Temat: Wyznawanie uczuć

Jak Wam idzie z wyznawaniem uczuć innym? Mam na myśli głównie partnera. Kiedy pierwszy raz powiedziałyście partnerowi „kocham cię”? Jestem w związku prawie dwa lata, nigdy ich nie usłyszałam, ale też nigdy nie wypowiedziałam. 🤷🏻♀️ Nie spieszy mi się zbytnio, wręcz obawiam się swojej rekacji, czy byłabym w stanie powiedzieć szczerze to samo. W związku z tym, że nie usłyszałam jeszcze tych słów, a jednocześnie sama nie wychodzę z inicjatywą, to czy to nie świadczy źle o moim podejściu do związku? Niby mi to nie przeszkadza, ale z drugiej strony, tak z boku relacja bez takich „deklaracji” wydaje się być pusta? 

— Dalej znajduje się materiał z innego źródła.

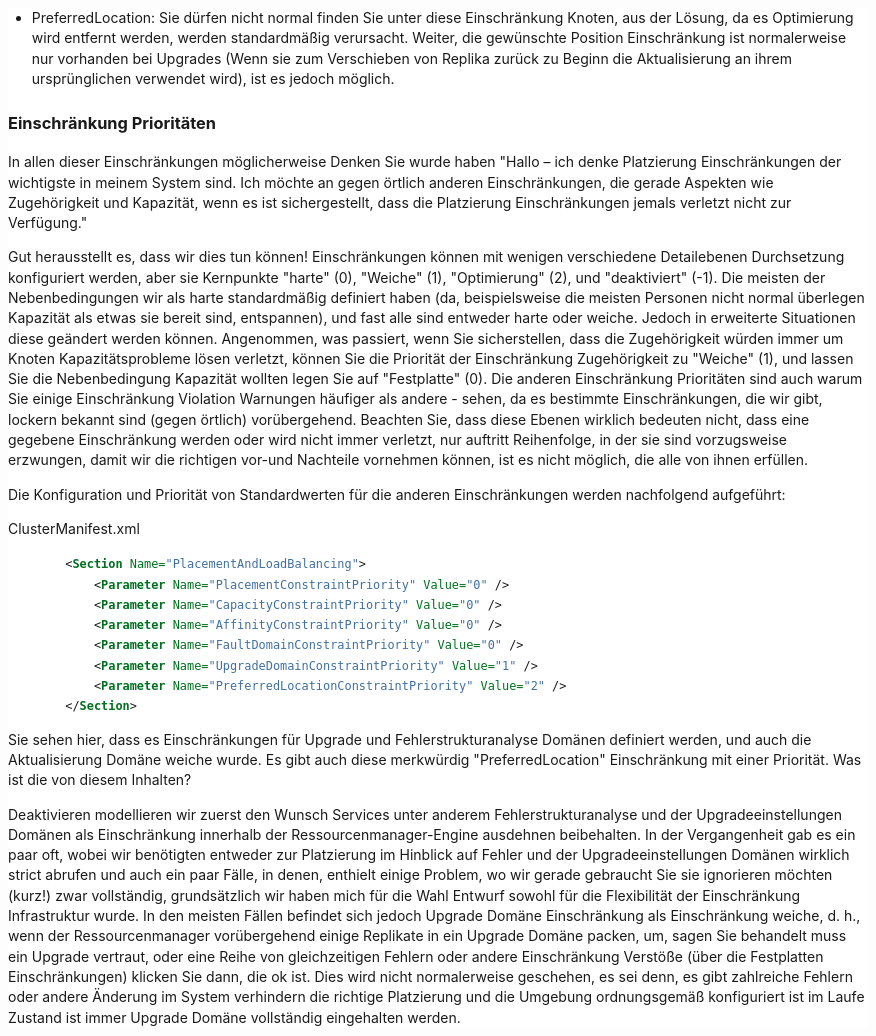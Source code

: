 -   PreferredLocation: Sie dürfen nicht normal finden Sie unter diese Einschränkung Knoten, aus der Lösung, da es Optimierung wird entfernt werden, werden standardmäßig verursacht. Weiter, die gewünschte Position Einschränkung ist normalerweise nur vorhanden bei Upgrades (Wenn sie zum Verschieben von Replika zurück zu Beginn die Aktualisierung an ihrem ursprünglichen verwendet wird), ist es jedoch möglich.

### <a name="constraint-priorities"></a>Einschränkung Prioritäten
In allen dieser Einschränkungen möglicherweise Denken Sie wurde haben "Hallo – ich denke Platzierung Einschränkungen der wichtigste in meinem System sind. Ich möchte an gegen örtlich anderen Einschränkungen, die gerade Aspekten wie Zugehörigkeit und Kapazität, wenn es ist sichergestellt, dass die Platzierung Einschränkungen jemals verletzt nicht zur Verfügung."

Gut herausstellt es, dass wir dies tun können! Einschränkungen können mit wenigen verschiedene Detailebenen Durchsetzung konfiguriert werden, aber sie Kernpunkte "harte" (0), "Weiche" (1), "Optimierung" (2), und "deaktiviert" (-1). Die meisten der Nebenbedingungen wir als harte standardmäßig definiert haben (da, beispielsweise die meisten Personen nicht normal überlegen Kapazität als etwas sie bereit sind, entspannen), und fast alle sind entweder harte oder weiche. Jedoch in erweiterte Situationen diese geändert werden können. Angenommen, was passiert, wenn Sie sicherstellen, dass die Zugehörigkeit würden immer um Knoten Kapazitätsprobleme lösen verletzt, können Sie die Priorität der Einschränkung Zugehörigkeit zu "Weiche" (1), und lassen Sie die Nebenbedingung Kapazität wollten legen Sie auf "Festplatte" (0). Die anderen Einschränkung Prioritäten sind auch warum Sie einige Einschränkung Violation Warnungen häufiger als andere - sehen, da es bestimmte Einschränkungen, die wir gibt, lockern bekannt sind (gegen örtlich) vorübergehend. Beachten Sie, dass diese Ebenen wirklich bedeuten nicht, dass eine gegebene Einschränkung werden oder wird nicht immer verletzt, nur auftritt Reihenfolge, in der sie sind vorzugsweise erzwungen, damit wir die richtigen vor-und Nachteile vornehmen können, ist es nicht möglich, die alle von ihnen erfüllen.

Die Konfiguration und Priorität von Standardwerten für die anderen Einschränkungen werden nachfolgend aufgeführt:

ClusterManifest.xml

```xml
        <Section Name="PlacementAndLoadBalancing">
            <Parameter Name="PlacementConstraintPriority" Value="0" />
            <Parameter Name="CapacityConstraintPriority" Value="0" />
            <Parameter Name="AffinityConstraintPriority" Value="0" />
            <Parameter Name="FaultDomainConstraintPriority" Value="0" />
            <Parameter Name="UpgradeDomainConstraintPriority" Value="1" />
            <Parameter Name="PreferredLocationConstraintPriority" Value="2" />
        </Section>
```

Sie sehen hier, dass es Einschränkungen für Upgrade und Fehlerstrukturanalyse Domänen definiert werden, und auch die Aktualisierung Domäne weiche wurde. Es gibt auch diese merkwürdig "PreferredLocation" Einschränkung mit einer Priorität. Was ist die von diesem Inhalten?

Deaktivieren modellieren wir zuerst den Wunsch Services unter anderem Fehlerstrukturanalyse und der Upgradeeinstellungen Domänen als Einschränkung innerhalb der Ressourcenmanager-Engine ausdehnen beibehalten. In der Vergangenheit gab es ein paar oft, wobei wir benötigten entweder zur Platzierung im Hinblick auf Fehler und der Upgradeeinstellungen Domänen wirklich strict abrufen und auch ein paar Fälle, in denen, enthielt einige Problem, wo wir gerade gebraucht Sie sie ignorieren möchten (kurz!) zwar vollständig, grundsätzlich wir haben mich für die Wahl Entwurf sowohl für die Flexibilität der Einschränkung Infrastruktur wurde. In den meisten Fällen befindet sich jedoch Upgrade Domäne Einschränkung als Einschränkung weiche, d. h., wenn der Ressourcenmanager vorübergehend einige Replikate in ein Upgrade Domäne packen, um, sagen Sie behandelt muss ein Upgrade vertraut, oder eine Reihe von gleichzeitigen Fehlern oder andere Einschränkung Verstöße (über die Festplatten Einschränkungen) klicken Sie dann, die ok ist. Dies wird nicht normalerweise geschehen, es sei denn, es gibt zahlreiche Fehlern oder andere Änderung im System verhindern die richtige Platzierung und die Umgebung ordnungsgemäß konfiguriert ist im Laufe Zustand ist immer Upgrade Domäne vollständig eingehalten werden.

.BrigitteBardot napisał(a):

Jak Wam idzie z wyznawaniem uczuć innym? Mam na myśli głównie partnera. Kiedy pierwszy raz powiedziałyście partnerowi ?kocham cię?? Jestem w związku prawie dwa lata, nigdy ich nie usłyszałam, ale też nigdy nie wypowiedziałam. ???? Nie spieszy mi się zbytnio, wręcz obawiam się swojej rekacji, czy byłabym w stanie powiedzieć szczerze to samo. W związku z tym, że nie usłyszałam jeszcze tych słów, a jednocześnie sama nie wychodzę z inicjatywą, to czy to nie świadczy źle o moim podejściu do związku? Niby mi to nie przeszkadza, ale z drugiej strony, tak z boku relacja bez takich ?deklaracji? wydaje się być pusta? 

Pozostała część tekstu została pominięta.